As part of the ongoing green revolution, all stakeholders are developing and implementing policies that will address the issues related to carbon footprint and global warming (Herrmann and Rothfuss, 2022). In the automotive industry, the idea of electric vehicles was conceptualized in the early 20th century and actualized in the mid-20th century. Actualization period in this case refers to the time when manufacturers were able to develop a fully electric powered vehicle. Before this period, vehicles depended on carbon fuel to perform all the functions. All the systems in a vehicle were powered using the power that was derived from the steam engines (Aziz, 2021). During mid-20th century, manufacturers were able to produce vehicles that used electric power to perform functions like cooling, fuel pumping, air conditioning and gear shifting (Denton, 2020). These innovations continued until a fully powered electric vehicle was made.

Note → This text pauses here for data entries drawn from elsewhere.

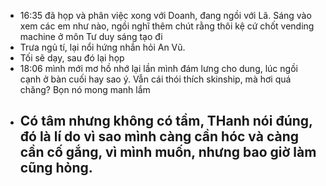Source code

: - 16:35 đã họp và phân việc xong với Doanh, đang ngồi với Lã. Sáng vào xem các em như nào, ngồi nghĩ thêm chút rằng thôi kệ cứ chốt vending machine ở môn Tư duy sáng tạo đi
- Trưa ngủ tí, lại nổi hứng nhắn hỏi An Vũ.
- Tối sẽ dạy, sau đó lại họp
- 18:06 mình mới mơ hồ nhớ lại lần mình đám lưng cho dung, lúc ngồi cạnh ở bàn cuối hay sao ý. Vẫn cái thói thích skinship, mà hơi quá chăng? Bọn nó mong manh lắm
- Có tâm nhưng không có tầm, THanh nói đúng, đó là lí do vì sao mình càng cần hóc và càng cần cố gắng, vì mình muốn, nhưng bao giờ làm cũng hỏng.
	-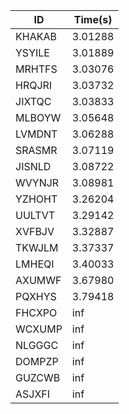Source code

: |ID|Time(s)|
|-|-|
|KHAKAB|3.01288|
|YSYILE|3.01889|
|MRHTFS|3.03076|
|HRQJRI|3.03732|
|JIXTQC|3.03833|
|MLBOYW|3.05648|
|LVMDNT|3.06288|
|SRASMR|3.07119|
|JISNLD|3.08722|
|WVYNJR|3.08981|
|YZHOHT|3.26204|
|UULTVT|3.29142|
|XVFBJV|3.32887|
|TKWJLM|3.37337|
|LMHEQI|3.40033|
|AXUMWF|3.67980|
|PQXHYS|3.79418|
|FHCXPO|inf|
|WCXUMP|inf|
|NLGGGC|inf|
|DOMPZP|inf|
|GUZCWB|inf|
|ASJXFI|inf|
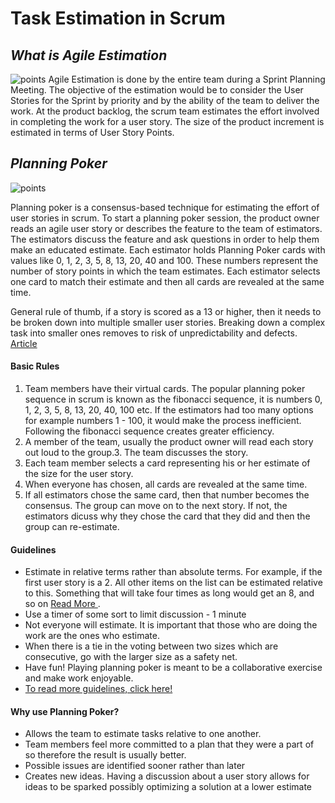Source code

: # Task Estimation in Scrum
## _What is Agile Estimation_
![points](https://stylersonline.com/wp-content/uploads/2019/03/blog5.png)
Agile Estimation is done by the entire team during a Sprint Planning Meeting. The objective of the estimation 
would be to consider the User Stories for the Sprint by priority and by the ability of the team to deliver the 
work. At the product backlog, the scrum team estimates the effort involved in completing the work for a user 
story. The size of the product increment is estimated in terms of User Story Points.

## _Planning Poker_

![points](https://www.mountaingoatsoftware.com/uploads/blog/poker-discussion.png)

Planning poker is a consensus-based technique for estimating the effort of user stories in scrum. To start a
planning poker session, the product owner reads an agile user story or describes the feature to the team of 
estimators. The estimators discuss the feature and ask questions in order to help them make an educated estimate.
Each estimator holds Planning Poker cards with values like 0, 1, 2, 3, 5, 8, 13, 20, 40 and 100. These numbers
represent the number of story points in which the team estimates. Each estimator selects one card to match their
estimate and then all cards are revealed at the same time.

General rule of thumb, if a story is scored as a 13 or higher, then it needs to be broken down into multiple 
smaller user stories. Breaking down a complex task into smaller ones removes to risk of unpredictability and 
defects. [Article ](https://www.mountaingoatsoftware.com/agile/planning-poker)

#### Basic Rules
1. Team members have their virtual cards. The popular planning poker sequence in scrum is known as the 
fibonacci sequence, it is numbers 0, 1, 2, 3, 5, 8, 13, 20, 40, 100 etc. If the estimators had too many options
 for example numbers 1 - 100, it would make the process inefficient. Following the fibonacci sequence creates
  greater efficiency.
2. A member of the team, usually the product owner will read each story out loud to the group.3. The team 
discusses the story.
4. Each team member selects a card representing his or her estimate of the size for the user story.
5. When everyone has chosen, all cards are revealed at the same time.
6. If all estimators chose the same card, then that number becomes the consensus. The group can move on to the
 next story. If not, the estimators dicuss why they chose the card that they did and then the group can re-estimate.

#### Guidelines
- Estimate in relative terms rather than absolute terms. For example, if the first user story is a 2. All other 
items on the list can be estimated relative to this. Something that will take four times as long would get an 8, 
and so on [Read More ](https://www.mountaingoatsoftware.com/blog/how-can-we-get-the-best-estimates-of-story-size) .
- Use a timer of some sort to limit discussion - 1 minute
- Not everyone will estimate. It is important that those who are doing the work are the ones who estimate.
- When there is a tie in the voting between two sizes which are consecutive, go with the larger size as a 
safety net.
- Have fun!  Playing planning poker is meant to be a collaborative exercise and make work enjoyable.
- [To read more guidelines, click here! ](https://dzone.com/articles/introduction-planning-poker)

#### Why use Planning Poker?
- Allows the team to estimate tasks relative to one another.
- Team members feel more committed to a plan that they were a part of so therefore the result is usually better.
- Possible issues are identified sooner rather than later
- Creates new ideas. Having a discussion about a user story allows for ideas to be sparked possibly optimizing a
 solution at a lower estimate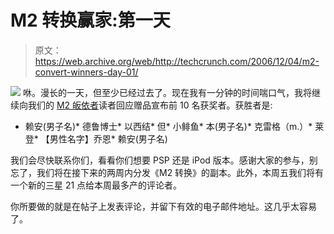 # M2 转换赢家:第一天

> 原文：<https://web.archive.org/web/http://techcrunch.com/2006/12/04/m2-convert-winners-day-01/>

![](img/136f11009cde498f035e553da0c884b0.png)
咻。漫长的一天，但至少已经过去了。现在我有一分钟的时间喘口气，我将继续向我们的 [M2 皈依者](https://web.archive.org/web/20160605124614/http://www.m2solutionsinc.com/)读者回应赠品宣布前 10 名获奖者。获胜者是:

*   赖安(男子名)*   德鲁博士*   以西结*   但*   小鲱鱼*   本(男子名)*   克雷格（m.）*   莱登*   【男性名字】乔恩*   赖安(男子名)

我们会尽快联系你们，看看你们想要 PSP 还是 iPod 版本。感谢大家的参与，别忘了，我们将在接下来的两周内分发《M2 转换》的副本。此外，本周五我们将有一个新的三星 21 点给本周最多产的评论者。

你所要做的就是在帖子上发表评论，并留下有效的电子邮件地址。这几乎太容易了。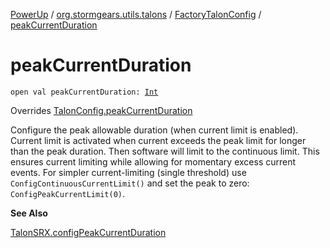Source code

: [PowerUp](../../index.md) / [org.stormgears.utils.talons](../index.md) / [FactoryTalonConfig](index.md) / [peakCurrentDuration](./peak-current-duration.md)

# peakCurrentDuration

`open val peakCurrentDuration: `[`Int`](https://kotlinlang.org/api/latest/jvm/stdlib/kotlin/-int/index.html)

Overrides [TalonConfig.peakCurrentDuration](../-talon-config/peak-current-duration.md)

Configure the peak allowable duration (when current limit is enabled). Current limit is activated when current
exceeds the peak limit for longer than the peak duration. Then software will limit to the continuous limit.
This ensures current limiting while allowing for momentary excess current events. For simpler current-limiting
(single threshold) use `ConfigContinuousCurrentLimit()` and set the peak to zero: `ConfigPeakCurrentLimit(0)`.

**See Also**

[TalonSRX.configPeakCurrentDuration](#)

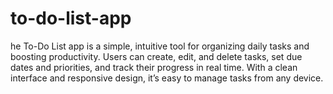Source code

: # to-do-list-app
he To-Do List app is a simple, intuitive tool for organizing daily tasks and boosting productivity. Users can create, edit, and delete tasks, set due dates and priorities, and track their progress in real time. With a clean interface and responsive design, it’s easy to manage tasks from any device.
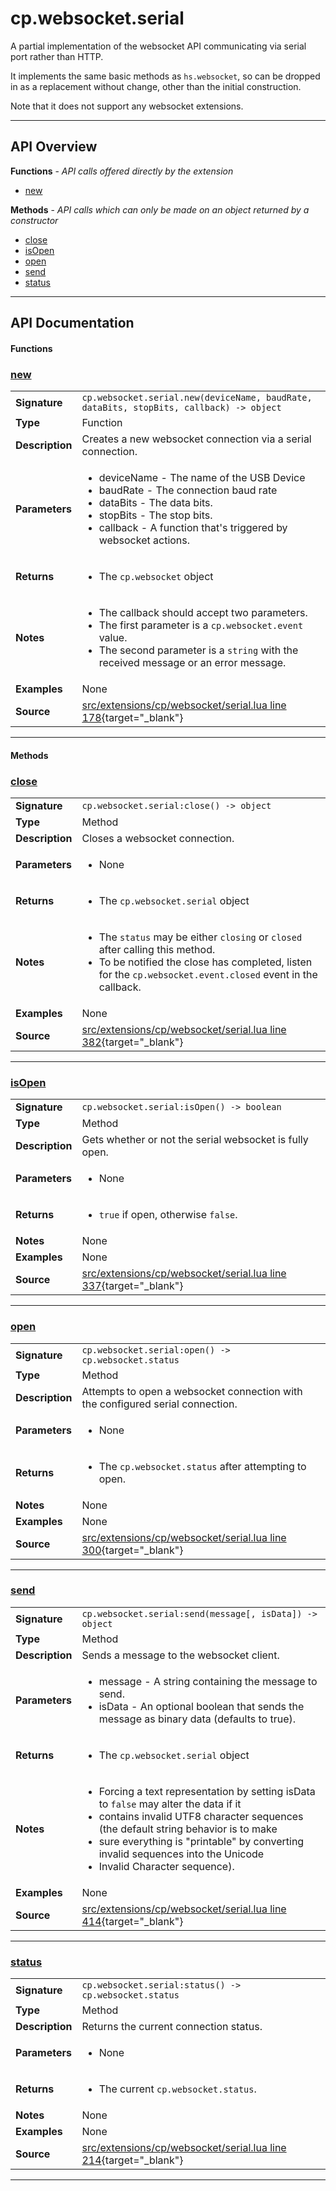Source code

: # cp.websocket.serial

A partial implementation of the websocket API communicating
via serial port rather than HTTP.

It implements the same basic methods as `hs.websocket`, so can
be dropped in as a replacement without change, other than the
initial construction.

Note that it does not support any websocket extensions.

---

## API Overview
**Functions** - _API calls offered directly by the extension_
 * [new](#new)

**Methods** - _API calls which can only be made on an object returned by a constructor_
 * [close](#close)
 * [isOpen](#isopen)
 * [open](#open)
 * [send](#send)
 * [status](#status)


---

## API Documentation

#### Functions


### [new](#new)

|                                             |                                                                                     |
| --------------------------------------------|-------------------------------------------------------------------------------------|
| **Signature**                               | `cp.websocket.serial.new(deviceName, baudRate, dataBits, stopBits, callback) -> object`                                                                    |
| **Type**                                    | Function                                                                     |
| **Description**                             | Creates a new websocket connection via a serial connection.                                                                     |
| **Parameters**                              | <ul><li>deviceName - The name of the USB Device</li><li>baudRate - The connection baud rate</li><li>dataBits - The data bits.</li><li>stopBits - The stop bits.</li><li>callback - A function that's triggered by websocket actions.</li></ul> |
| **Returns**                                 | <ul><li>The `cp.websocket` object</li></ul>          |
| **Notes**                                   | <ul><li>The callback should accept two parameters.</li><li>The first parameter is a `cp.websocket.event` value.</li><li>The second parameter is a `string` with the received message or an error message.</li></ul> |
| **Examples**                                | None |
| **Source**                                  | [src/extensions/cp/websocket/serial.lua line 178](https://github.com/CommandPost/CommandPost/blob/develop/src/extensions/cp/websocket/serial.lua#L178){target="_blank"} |

---

#### Methods


### [close](#close)

|                                             |                                                                                     |
| --------------------------------------------|-------------------------------------------------------------------------------------|
| **Signature**                               | `cp.websocket.serial:close() -> object`                                                                    |
| **Type**                                    | Method                                                                     |
| **Description**                             | Closes a websocket connection.                                                                     |
| **Parameters**                              | <ul><li>None</li></ul> |
| **Returns**                                 | <ul><li>The `cp.websocket.serial` object</li></ul>          |
| **Notes**                                   | <ul><li>The `status` may be either `closing` or `closed` after calling this method.</li><li>To be notified the close has completed, listen for the `cp.websocket.event.closed` event in the callback.</li></ul> |
| **Examples**                                | None |
| **Source**                                  | [src/extensions/cp/websocket/serial.lua line 382](https://github.com/CommandPost/CommandPost/blob/develop/src/extensions/cp/websocket/serial.lua#L382){target="_blank"} |

---


### [isOpen](#isopen)

|                                             |                                                                                     |
| --------------------------------------------|-------------------------------------------------------------------------------------|
| **Signature**                               | `cp.websocket.serial:isOpen() -> boolean`                                                                    |
| **Type**                                    | Method                                                                     |
| **Description**                             | Gets whether or not the serial websocket is fully open.                                                                     |
| **Parameters**                              | <ul><li>None</li></ul> |
| **Returns**                                 | <ul><li>`true` if open, otherwise `false`.</li></ul>          |
| **Notes**                                   | None |
| **Examples**                                | None |
| **Source**                                  | [src/extensions/cp/websocket/serial.lua line 337](https://github.com/CommandPost/CommandPost/blob/develop/src/extensions/cp/websocket/serial.lua#L337){target="_blank"} |

---


### [open](#open)

|                                             |                                                                                     |
| --------------------------------------------|-------------------------------------------------------------------------------------|
| **Signature**                               | `cp.websocket.serial:open() -> cp.websocket.status`                                                                    |
| **Type**                                    | Method                                                                     |
| **Description**                             | Attempts to open a websocket connection with the configured serial connection.                                                                     |
| **Parameters**                              | <ul><li>None</li></ul> |
| **Returns**                                 | <ul><li>The `cp.websocket.status` after attempting to open.</li></ul>          |
| **Notes**                                   | None |
| **Examples**                                | None |
| **Source**                                  | [src/extensions/cp/websocket/serial.lua line 300](https://github.com/CommandPost/CommandPost/blob/develop/src/extensions/cp/websocket/serial.lua#L300){target="_blank"} |

---


### [send](#send)

|                                             |                                                                                     |
| --------------------------------------------|-------------------------------------------------------------------------------------|
| **Signature**                               | `cp.websocket.serial:send(message[, isData]) -> object`                                                                    |
| **Type**                                    | Method                                                                     |
| **Description**                             | Sends a message to the websocket client.                                                                     |
| **Parameters**                              | <ul><li>message - A string containing the message to send.</li><li>isData - An optional boolean that sends the message as binary data (defaults to true).</li></ul> |
| **Returns**                                 | <ul><li>The `cp.websocket.serial` object</li></ul>          |
| **Notes**                                   | <ul><li>Forcing a text representation by setting isData to `false` may alter the data if it</li><li>  contains invalid UTF8 character sequences (the default string behavior is to make</li><li>  sure everything is "printable" by converting invalid sequences into the Unicode</li><li>  Invalid Character sequence).</li></ul> |
| **Examples**                                | None |
| **Source**                                  | [src/extensions/cp/websocket/serial.lua line 414](https://github.com/CommandPost/CommandPost/blob/develop/src/extensions/cp/websocket/serial.lua#L414){target="_blank"} |

---


### [status](#status)

|                                             |                                                                                     |
| --------------------------------------------|-------------------------------------------------------------------------------------|
| **Signature**                               | `cp.websocket.serial:status() -> cp.websocket.status`                                                                    |
| **Type**                                    | Method                                                                     |
| **Description**                             | Returns the current connection status.                                                                     |
| **Parameters**                              | <ul><li>None</li></ul> |
| **Returns**                                 | <ul><li>The current `cp.websocket.status`.</li></ul>          |
| **Notes**                                   | None |
| **Examples**                                | None |
| **Source**                                  | [src/extensions/cp/websocket/serial.lua line 214](https://github.com/CommandPost/CommandPost/blob/develop/src/extensions/cp/websocket/serial.lua#L214){target="_blank"} |

---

The design problem that is being addressed in this task is to ensure that fully powered electric vehicles have appropriate charging facilities in order to make them sustainable. Electric vehicles are still not fully implemented in all areas globally. From research that was done by Luigi and Tarsitano (2019), in the year 2021, only 14% of all cars sold were electric vehicles. Despite this being an increase from 9% in 2020, it can still be described as a low number of people. Most of car users globally use gasoline powered vehicles or hybrid vehicles. Hybrid vehicles are those that have features that are powered by gasoline and others that were powered electronically. The problem that is being addressed here is to make electric vehicles more sustainable by developing a charging system that will be convenient for all users. These charging systems will be used to advance the current charging stations in order to increase confidence among the users of electric vehicles.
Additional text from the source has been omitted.